Many thanks to Karina Momary and Sue Prutton, who both contributed to this story.
Over the weekend of Jan. 26, 25 middle school forensics students traveled to Sacramento to compete at the National Catholic Forensics League National Tournament Qualifier. While the NCFL National Tournament is traditionally for high school students, Harker’s middle school students were still able to compete at the qualifier tournament with the understanding that they would not qualify to the tournament.
“Had our students been in high school we would have had two students qualify automatically given their records and three compete in an additional round to determine if they could qualify,” said middle school debate teacher Karina Momary. “This is an amazing accomplishment and shows the significant growth of our program in the past year as we did not have this same success at the tournament last year.”
On Jan. 11-12 the middle school forensics team traveled to Phoenix, Ariz., to compete at the Arizona State University Southwest Championship.
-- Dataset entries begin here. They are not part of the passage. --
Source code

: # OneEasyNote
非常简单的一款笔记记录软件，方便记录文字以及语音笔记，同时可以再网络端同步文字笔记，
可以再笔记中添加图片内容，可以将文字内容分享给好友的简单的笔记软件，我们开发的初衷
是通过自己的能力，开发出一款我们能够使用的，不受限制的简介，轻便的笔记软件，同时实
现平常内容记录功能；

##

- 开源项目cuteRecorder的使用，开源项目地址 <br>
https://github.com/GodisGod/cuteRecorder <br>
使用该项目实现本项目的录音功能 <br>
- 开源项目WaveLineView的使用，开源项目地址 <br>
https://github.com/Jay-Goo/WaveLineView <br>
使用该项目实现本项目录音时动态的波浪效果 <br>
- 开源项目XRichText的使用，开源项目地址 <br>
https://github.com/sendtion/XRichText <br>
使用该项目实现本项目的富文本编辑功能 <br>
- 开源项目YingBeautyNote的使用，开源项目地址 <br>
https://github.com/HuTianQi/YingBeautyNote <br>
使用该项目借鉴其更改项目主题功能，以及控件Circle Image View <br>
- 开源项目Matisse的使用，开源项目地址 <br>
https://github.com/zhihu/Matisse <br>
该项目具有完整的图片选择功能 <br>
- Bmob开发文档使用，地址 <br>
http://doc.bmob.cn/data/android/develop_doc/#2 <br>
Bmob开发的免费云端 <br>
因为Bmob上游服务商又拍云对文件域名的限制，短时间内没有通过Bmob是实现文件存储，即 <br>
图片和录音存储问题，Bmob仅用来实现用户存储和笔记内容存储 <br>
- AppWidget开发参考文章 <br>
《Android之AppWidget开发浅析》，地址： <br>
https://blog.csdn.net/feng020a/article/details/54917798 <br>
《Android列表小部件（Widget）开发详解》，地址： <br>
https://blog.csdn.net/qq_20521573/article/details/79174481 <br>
Aditya Dhar and Alexander Lam, both grade 8, participated in Congressional Debate as the only middle school students among the 109 entrants. Lam finished in the top four in his group of 12, while Dhar finished in the top two and advanced to the Congress Finals where he received 11th place. The duo also competed in Public Forum debate together and were the only middle school team to advance to the top 32.
At a debate tournament held at College Preparatory School in Oakland on Dec 21-22, Raymond Xu, grade 11, advanced to the double octofinal round, finishing in the top 32 out of 104 students. Karan Das-Grande, grade 12, and Srikar Pyda, grade 11, made it to the quarterfinals, finishing in the top eight.